Meditation for the Feast of St. Michael and All Angels
Angels and Argyle Socks
“Is it perfume from a dress that makes me so digress” to talk of angels and how they dress? Whether they wear argyle socks or not and how many can dance upon the head of a pin? “In the room the women come and go, talking of Michelangelo.” With apologies to T.S. Eliot (The Love Song of J. Alfred Prufrock), all our talk is of angels. September closes down with The Feast of St. Michael and All Angels. We are in the company of Angels.
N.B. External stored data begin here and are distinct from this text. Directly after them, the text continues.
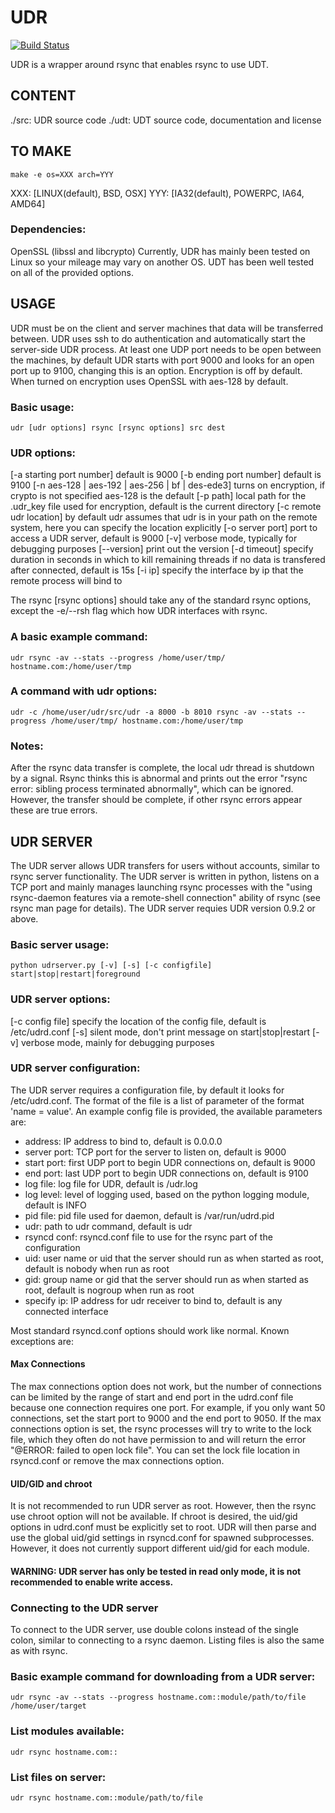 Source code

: UDR
===

[![Build Status](https://travis-ci.org/LabAdvComp/UDR.svg?branch=master)](https://travis-ci.org/LabAdvComp/UDR)

UDR is a wrapper around rsync that enables rsync to use UDT.

CONTENT
-------
./src:     UDR source code
./udt:	   UDT source code, documentation and license

TO MAKE
-------
    make -e os=XXX arch=YYY

XXX: [LINUX(default), BSD, OSX]
YYY: [IA32(default), POWERPC, IA64, AMD64]

### Dependencies:
OpenSSL (libssl and libcrypto)
Currently, UDR has mainly been tested on Linux so your mileage may vary on another OS. UDT has been well tested on all of the provided options.

USAGE
------
UDR must be on the client and server machines that data will be transferred between. UDR uses ssh to do authentication and automatically start the server-side UDR process. At least one UDP port needs to be open between the machines, by default UDR starts with port 9000 and looks for an open port up to 9100, changing this is an option. Encryption is off by default. When turned on encryption uses OpenSSL with aes-128 by default.

### Basic usage:
    udr [udr options] rsync [rsync options] src dest

### UDR options:
[-a starting port number] default is 9000
[-b ending port number] default is 9100
[-n aes-128 | aes-192 | aes-256 | bf | des-ede3] turns on encryption, if crypto is not specified aes-128 is the default
[-p path] local path for the .udr_key file used for encryption, default is the current directory
[-c remote udr location] by default udr assumes that udr is in your path on the remote system, here you can specify the location explicitly
[-o server port] port to access a UDR server, default is 9000
[-v] verbose mode, typically for debugging purposes
[--version] print out the version
[-d timeout] specify duration in seconds in which to kill remaining threads if no data is transfered after connected, default is 15s
[-i ip] specify the interface by ip that the remote process will bind to

The rsync [rsync options] should take any of the standard rsync options, except the -e/--rsh flag which how UDR interfaces with rsync.

### A basic example command:
    udr rsync -av --stats --progress /home/user/tmp/ hostname.com:/home/user/tmp

### A command with udr options:
    udr -c /home/user/udr/src/udr -a 8000 -b 8010 rsync -av --stats --progress /home/user/tmp/ hostname.com:/home/user/tmp

### Notes:
After the rsync data transfer is complete, the local udr thread is shutdown by a signal. Rsync thinks this is abnormal and prints out the error "rsync error: sibling process terminated abnormally", which can be ignored. However, the transfer should be complete, if other rsync errors appear these are true errors.

UDR SERVER
----------
The UDR server allows UDR transfers for users without accounts, similar to rsync server functionality. The UDR server is written in python, listens on a TCP port and mainly manages launching rsync processes with the "using rsync-daemon features via a remote-shell connection" ability of rsync (see rsync man page for details). The UDR server requies UDR version 0.9.2 or above.

### Basic server usage:
    python udrserver.py [-v] [-s] [-c configfile] start|stop|restart|foreground

### UDR server options:
[-c config file] specify the location of the config file, default is /etc/udrd.conf
[-s] silent mode, don't print message on start|stop|restart
[-v] verbose mode, mainly for debugging purposes

### UDR server configuration:
The UDR server requires a configuration file, by default it looks for /etc/udrd.conf. The format of the file is a list of parameter of the format 'name = value'. An example config file is provided, the available parameters are:

- address: IP address to bind to, default is 0.0.0.0
- server port: TCP port for the server to listen on, default is 9000
- start port: first UDP port to begin UDR connections on, default is 9000
- end port: last UDP port to begin UDR connections on, default is 9100
- log file: log file for UDR, default is <current working dir>/udr.log
- log level: level of logging used, based on the python logging module, default is INFO
- pid file: pid file used for daemon, default is /var/run/udrd.pid
- udr: path to udr command, default is udr
- rsyncd conf: rsyncd.conf file to use for the rsync part of the configuration
- uid: user name or uid that the server should run as when started as root, default is nobody when run as root
- gid: group name or gid that the server should run as when started as root, default is nogroup when run as root
- specify ip: IP address for udr receiver to bind to, default is any connected interface

Most standard rsyncd.conf options should work like normal. Known exceptions are:

#### Max Connections
The max connections option does not work, but the number of connections can be limited by the range of start and end port in the udrd.conf file because one connection requires one port. For example, if you only want 50 connections, set the start port to 9000 and the end port to 9050. If the max connections option is set, the rsync processes will try to write to the lock file, which they often do not have permission to and will return the error "@ERROR: failed to open lock file". You can set the lock file location in rsyncd.conf or remove the max connections option.

#### UID/GID and chroot
It is not recommended to run UDR server as root. However, then the rsync use chroot option will not be available. If chroot is desired, the uid/gid options in udrd.conf must be explicitly set to root. UDR will then parse and use the global uid/gid settings in rsyncd.conf for spawned subprocesses. However, it does not currently support different uid/gid for each module.

#### WARNING: UDR server has only be tested in read only mode, it is not recommended to enable write access.

### Connecting to the UDR server
To connect to the UDR server, use double colons instead of the single colon, similar to connecting to a rsync daemon. Listing files is also the same as with rsync.

### Basic example command for downloading from a UDR server:
    udr rsync -av --stats --progress hostname.com::module/path/to/file /home/user/target

### List modules available:
    udr rsync hostname.com::

### List files on server:
    udr rsync hostname.com::module/path/to/file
But argyle socks and dancing on the head of a pin? How absurd and utterly ridiculous! Yes. I have never seen angels wearing argyle socks even in the many, many representations of angels that belong to the history of art and sculpture. Of course, the angels cannot be seen. And so too, the supposed question about how many angels can dance on the head of a pin is pure nonsense and a complete misrepresentation of the entire intellectual and spiritual tradition to which angels belong. The whole point is that they are immaterial spirits, the pure ideas and the reasons of God in creation, the intellectual principles of things. They are invisible and don’t occupy space. You can’t see them. You can only think and feel them. That is the wonder of the angels. The most important things in life are the things you cannot see, like love and thought, like quarks and electrons, too!
That is the great and wonderful point about the angels. They remind us of an essential aspect of our humanity – that we are intellectual and spiritual creatures, albeit embodied with flesh and blood. The angels remind us of the intellectual and moral nature of reality.